HIV Skin Rash
Skin rashes can occur in people who take any of the main HIV drugs (NNRTIs, NRTIs, and PIs). Most of these rashes are mild to moderate and often go away with continued use of the medication or treatment with an antihistamine. However, an HIV skin rash such as SJS or TEN is serious -- possibly even life threatening -- and requires careful treatment and follow up.
Anti-HIV medications can cause mild skin rashes as well as serious, even life-threatening rashes. The vast majority of HIV skin rashes are mild to moderate. They usually appear within a few weeks of starting a new medication and often go away with continued use of the drug.
However, because some rashes can be serious, you should contact your doctor if you notice a rash. He or she will tell you how to best manage the condition.
This article discusses skin rashes that occur with the use of HIV medications. For information about the physical symptoms of an HIV infection, click Symptoms of HIV.
A skin rash may occur with medications from any of the three main HIV drug classes:
- NNRTIs (non-nucleoside reverse transcriptase inhibitors)
- NRTIs (nucleoside reverse transcriptase inhibitors)
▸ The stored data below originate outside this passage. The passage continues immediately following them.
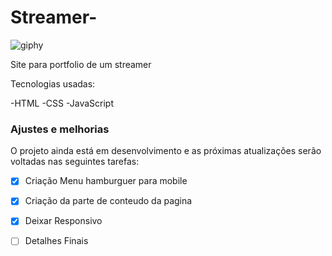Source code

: # Streamer-

![giphy](https://user-images.githubusercontent.com/113993228/197884471-24b520df-6516-457b-b5ab-0e52c9a3e75a.gif)

Site para portfolio de um streamer

Tecnologias usadas:


-HTML
-CSS
-JavaScript

### Ajustes e melhorias

O projeto ainda está em desenvolvimento e as próximas atualizações serão voltadas nas seguintes tarefas:

- [x] Criação Menu hamburguer para mobile
- [x] Criação da parte de conteudo da pagina 
- [x] Deixar Responsivo
- [ ] Detalhes Finais  




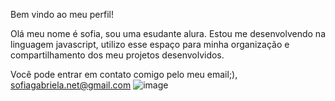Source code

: Bem vindo ao meu perfil!

Olá meu nome é sofia, sou uma esudante alura. Estou me desenvolvendo na linguagem javascript, utilizo esse espaço para minha organização e compartilhamento dos meu projetos desenvolvidos.

Você pode entrar em contato comigo pelo meu email;), sofiagabriela.net@gmail.com
![image](https://github.com/soso-fria/reposit-rio-1/assets/170028924/2aa8e183-a651-4eaf-8570-8fa20aaadf18)

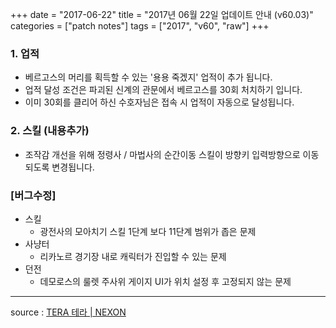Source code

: +++
date = "2017-06-22"
title = "2017년 06월 22일 업데이트 안내 (v60.03)"
categories = ["patch notes"]
tags = ["2017", "v60", "raw"]
+++

### 1. 업적
- 베르고스의 머리를 획득할 수 있는 '용용 죽겠지' 업적이 추가 됩니다.
- 업적 달성 조건은 파괴된 신계의 관문에서 베르고스를 30회 처치하기 입니다.
- 이미 30회를 클리어 하신 수호자님은 접속 시 업적이 자동으로 달성됩니다.

### 2. 스킬 (내용추가)
- 조작감 개선을 위해 정령사 / 마법사의 순간이동 스킬이 방향키 입력방향으로 이동되도록 변경됩니다.

### [버그수정]
- 스킬
  - 광전사의 모아치기 스킬 1단계 보다 11단계 범위가 좁은 문제
- 사냥터
  - 리카노르 경기장 내로 캐릭터가 진입할 수 있는 문제
- 던전
  - 데모로스의 룰렛 주사위 게이지 UI가 위치 설정 후 고정되지 않는 문제

----

source : [TERA 테라 | NEXON](http://tera.nexon.com/news/update/view.aspx?n4articlesn=283)
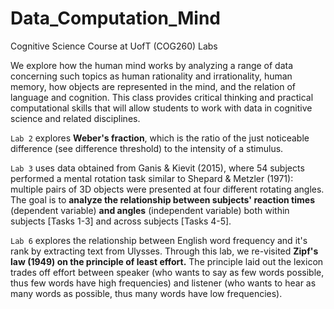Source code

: # Data_Computation_Mind
Cognitive Science Course at UofT (COG260) Labs

We explore how the human mind works by analyzing a range of data concerning such topics as human rationality and irrationality, human memory, how objects are represented in the mind, and the relation of language and cognition. This class provides critical thinking and practical computational skills that will allow students to work with data in cognitive science and related disciplines.

`Lab 2` explores **Weber's fraction**, which is the ratio of the just noticeable difference (see difference threshold) to the intensity of a stimulus.

`Lab 3` uses data obtained from Ganis & Kievit (2015), where 54 subjects performed a mental rotation task similar to Shepard & Metzler (1971): multiple pairs of 3D objects were presented at four different rotating angles. The goal is to **analyze the relationship between subjects' reaction times** (dependent variable) **and angles** (independent variable) both within subjects [Tasks 1-3] and across subjects [Tasks 4-5].

`Lab 6` explores the relationship between English word frequency and it's rank by extracting text from Ulysses. Through this lab, we re-visited **Zipf's law (1949) on the principle of least effort.** The principle laid out the lexicon trades off effort between speaker (who wants to say as few words possible, thus few words have high frequencies) and listener (who wants to hear as many words as possible, thus many words have low frequencies). 

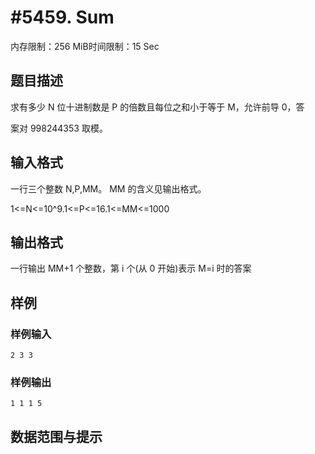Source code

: # #5459. Sum

内存限制：256 MiB时间限制：15 Sec

## 题目描述

求有多少 N 位十进制数是 P 的倍数且每位之和小于等于 M，允许前导 0，答

案对 998244353 取模。

## 输入格式

一行三个整数 N,P,MM。 MM 的含义见输出格式。

1<=N<=10^9.1<=P<=16.1<=MM<=1000

## 输出格式

一行输出 MM+1 个整数，第 i 个(从 0 开始)表示 M=i 时的答案

## 样例

### 样例输入

    
    2 3 3
    

### 样例输出

    
    1 1 1 5
    

## 数据范围与提示
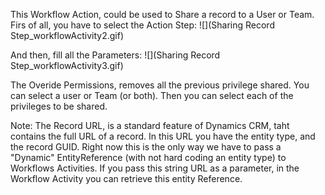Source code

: This Workflow Action, could be used to Share a record to a User or Team.
Firs of all, you have to select the Action Step:
![](Sharing Record Step_workflowActivity2.gif)

And then, fill all the Parameters:
![](Sharing Record Step_workflowActivity3.gif)

The Overide Permissions, removes all the previous privilege shared.
You can select a user or Team (or both).
Then you can select each of the privileges to be shared.


Note: The Record URL, is a standard feature of Dynamics CRM, taht contains the full URL of a record. In this URL you have the entity type, and the record GUID. Right now this is the only way we have to pass a "Dynamic" EntityReference (with not hard coding an entity type) to Workflows Activities. If you pass this string URL as a parameter, in the Workflow Activity you can retrieve this entity Reference.
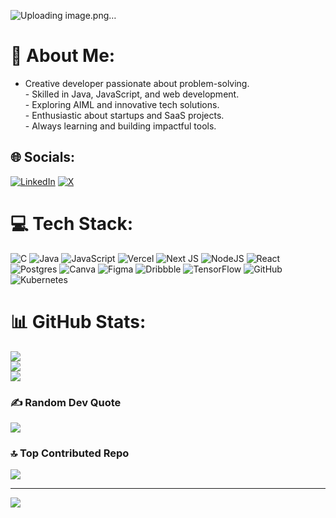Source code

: ![Uploading image.png…]()




# 💫 About Me:
- Creative developer passionate about problem-solving.  <br>- Skilled in Java, JavaScript, and web development.  <br>- Exploring AIML and innovative tech solutions.  <br>- Enthusiastic about startups and SaaS projects.  <br>- Always learning and building impactful tools.  


## 🌐 Socials:
[![LinkedIn](https://img.shields.io/badge/LinkedIn-%230077B5.svg?logo=linkedin&logoColor=white)](https://linkedin.com/in/https://www.linkedin.com/in/ameen-ansari-ba7273276/) [![X](https://img.shields.io/badge/X-black.svg?logo=X&logoColor=white)](https://x.com/https://x.com/theKidwithin) 

# 💻 Tech Stack:
![C](https://img.shields.io/badge/c-%2300599C.svg?style=flat&logo=c&logoColor=white) ![Java](https://img.shields.io/badge/java-%23ED8B00.svg?style=flat&logo=openjdk&logoColor=white) ![JavaScript](https://img.shields.io/badge/javascript-%23323330.svg?style=flat&logo=javascript&logoColor=%23F7DF1E) ![Vercel](https://img.shields.io/badge/vercel-%23000000.svg?style=flat&logo=vercel&logoColor=white) ![Next JS](https://img.shields.io/badge/Next-black?style=flat&logo=next.js&logoColor=white) ![NodeJS](https://img.shields.io/badge/node.js-6DA55F?style=flat&logo=node.js&logoColor=white) ![React](https://img.shields.io/badge/react-%2320232a.svg?style=flat&logo=react&logoColor=%2361DAFB) ![Postgres](https://img.shields.io/badge/postgres-%23316192.svg?style=flat&logo=postgresql&logoColor=white) ![Canva](https://img.shields.io/badge/Canva-%2300C4CC.svg?style=flat&logo=Canva&logoColor=white) ![Figma](https://img.shields.io/badge/figma-%23F24E1E.svg?style=flat&logo=figma&logoColor=white) ![Dribbble](https://img.shields.io/badge/Dribbble-EA4C89?style=flat&logo=dribbble&logoColor=white) ![TensorFlow](https://img.shields.io/badge/TensorFlow-%23FF6F00.svg?style=flat&logo=TensorFlow&logoColor=white) ![GitHub](https://img.shields.io/badge/github-%23121011.svg?style=flat&logo=github&logoColor=white) ![Kubernetes](https://img.shields.io/badge/kubernetes-%23326ce5.svg?style=flat&logo=kubernetes&logoColor=white)
# 📊 GitHub Stats:
![](https://github-readme-stats.vercel.app/api?username=DreamScopee&theme=dark&hide_border=true&include_all_commits=true&count_private=false)<br/>
![](https://github-readme-streak-stats.herokuapp.com/?user=DreamScopee&theme=dark&hide_border=true)<br/>
![](https://github-readme-stats.vercel.app/api/top-langs/?username=DreamScopee&theme=dark&hide_border=true&include_all_commits=true&count_private=false&layout=compact)

### ✍️ Random Dev Quote
![](https://quotes-github-readme.vercel.app/api?type=horizontal&theme=tokyonight)

### 🔝 Top Contributed Repo
![](https://github-contributor-stats.vercel.app/api?username=DreamScopee&limit=5&theme=dark&combine_all_yearly_contributions=true)

---
[![](https://visitcount.itsvg.in/api?id=DreamScopee&icon=2&color=0)](https://visitcount.itsvg.in)

<!-- Proudly created with GPRM ( https://gprm.itsvg.in ) -->
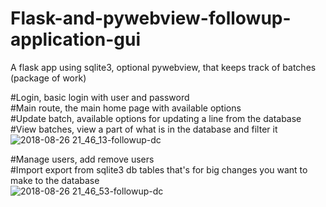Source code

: # Flask-and-pywebview-followup-application-gui
A flask app using sqlite3, optional pywebview, that keeps track of batches (package of work) 

#Login, basic login with user and password<br/>
#Main route, the main home page with available options<br/>
#Update batch, available options for updating a line from the database<br/>
#View batches, view a part of what is in the database and filter it<br/>
![2018-08-26 21_46_13-followup-dc](https://user-images.githubusercontent.com/9250009/44631819-f452bc80-a979-11e8-9b48-d59b4367f3c2.png)

#Manage users, add remove users<br/>
#Import export from sqlite3 db tables that's for big changes you want to make to the database<br/> 
![2018-08-26 21_46_53-followup-dc](https://user-images.githubusercontent.com/9250009/44631821-fa489d80-a979-11e8-9aa2-c645be2642d8.png)
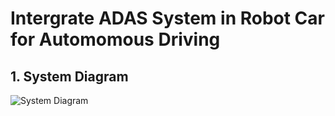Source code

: # Intergrate ADAS System in Robot Car for Automomous Driving

## 1. System Diagram
![System Diagram](https://github.com/user-attachments/assets/d40e8cd1-fcc7-436c-bea0-e3c7d3c0dde5)
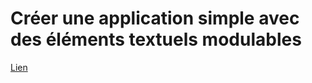 # Créer une application simple avec des éléments textuels modulables 

[Lien](https://developer.android.com/codelabs/basic-android-kotlin-compose-text-composables)
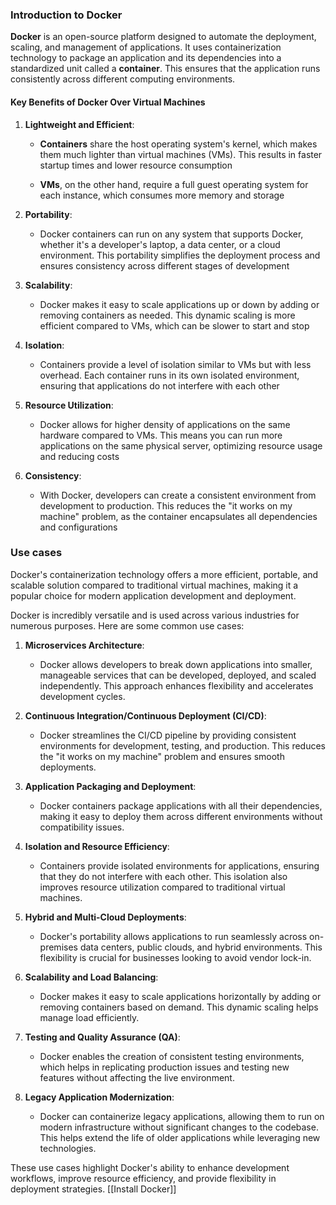 ### Introduction to Docker

**Docker** is an open-source platform designed to automate the deployment, scaling, and management of applications. It uses containerization technology to package an application and its dependencies into a standardized unit called a **container**. This ensures that the application runs consistently across different computing environments.

#### Key Benefits of Docker Over Virtual Machines

1. **Lightweight and Efficient**:
    
    - **Containers** share the host operating system's kernel, which makes them much lighter than virtual machines (VMs). This results in faster startup times and lower resource consumption
        
    - **VMs**, on the other hand, require a full guest operating system for each instance, which consumes more memory and storage
        
2. **Portability**:
    
    - Docker containers can run on any system that supports Docker, whether it's a developer's laptop, a data center, or a cloud environment. This portability simplifies the deployment process and ensures consistency across different stages of development
        
3. **Scalability**:
    
    - Docker makes it easy to scale applications up or down by adding or removing containers as needed. This dynamic scaling is more efficient compared to VMs, which can be slower to start and stop
        
4. **Isolation**:
    
    - Containers provide a level of isolation similar to VMs but with less overhead. Each container runs in its own isolated environment, ensuring that applications do not interfere with each other
        
5. **Resource Utilization**:
    
    - Docker allows for higher density of applications on the same hardware compared to VMs. This means you can run more applications on the same physical server, optimizing resource usage and reducing costs
        
6. **Consistency**:
    
    - With Docker, developers can create a consistent environment from development to production. This reduces the "it works on my machine" problem, as the container encapsulates all dependencies and configurations

### Use cases

Docker's containerization technology offers a more efficient, portable, and scalable solution compared to traditional virtual machines, making it a popular choice for modern application development and deployment.

Docker is incredibly versatile and is used across various industries for numerous purposes. Here are some common use cases:

1. **Microservices Architecture**:
    
    - Docker allows developers to break down applications into smaller, manageable services that can be developed, deployed, and scaled independently. This approach enhances flexibility and accelerates development cycles.
    
1. **Continuous Integration/Continuous Deployment (CI/CD)**:
    
    - Docker streamlines the CI/CD pipeline by providing consistent environments for development, testing, and production. This reduces the "it works on my machine" problem and ensures smooth deployments.
    
1. **Application Packaging and Deployment**:
    
    - Docker containers package applications with all their dependencies, making it easy to deploy them across different environments without compatibility issues.

1. **Isolation and Resource Efficiency**:
    
    - Containers provide isolated environments for applications, ensuring that they do not interfere with each other. This isolation also improves resource utilization compared to traditional virtual machines.

1. **Hybrid and Multi-Cloud Deployments**:
    
    - Docker's portability allows applications to run seamlessly across on-premises data centers, public clouds, and hybrid environments. This flexibility is crucial for businesses looking to avoid vendor lock-in.

1. **Scalability and Load Balancing**:
    
    - Docker makes it easy to scale applications horizontally by adding or removing containers based on demand. This dynamic scaling helps manage load efficiently.

1. **Testing and Quality Assurance (QA)**:
    
    - Docker enables the creation of consistent testing environments, which helps in replicating production issues and testing new features without affecting the live environment.
8. **Legacy Application Modernization**:
    
    - Docker can containerize legacy applications, allowing them to run on modern infrastructure without significant changes to the codebase. This helps extend the life of older applications while leveraging new technologies.

These use cases highlight Docker's ability to enhance development workflows, improve resource efficiency, and provide flexibility in deployment strategies.
[[Install Docker]]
- PIs (protease inhibitors).
NNRTIs cause the majority of HIV skin rashes, with Viramune® (nevirapine) causing the most severe rash. If you and your doctor decide to use Viramune as part of your treatment for HIV, you will likely be instructed to take only one pill a day for the first 14 days and then to increase to two pills a day.
This dosing schedule may decrease your risk of developing a severe skin rash. Women appear to be at higher risk for developing Viramune-associated skin rashes than men.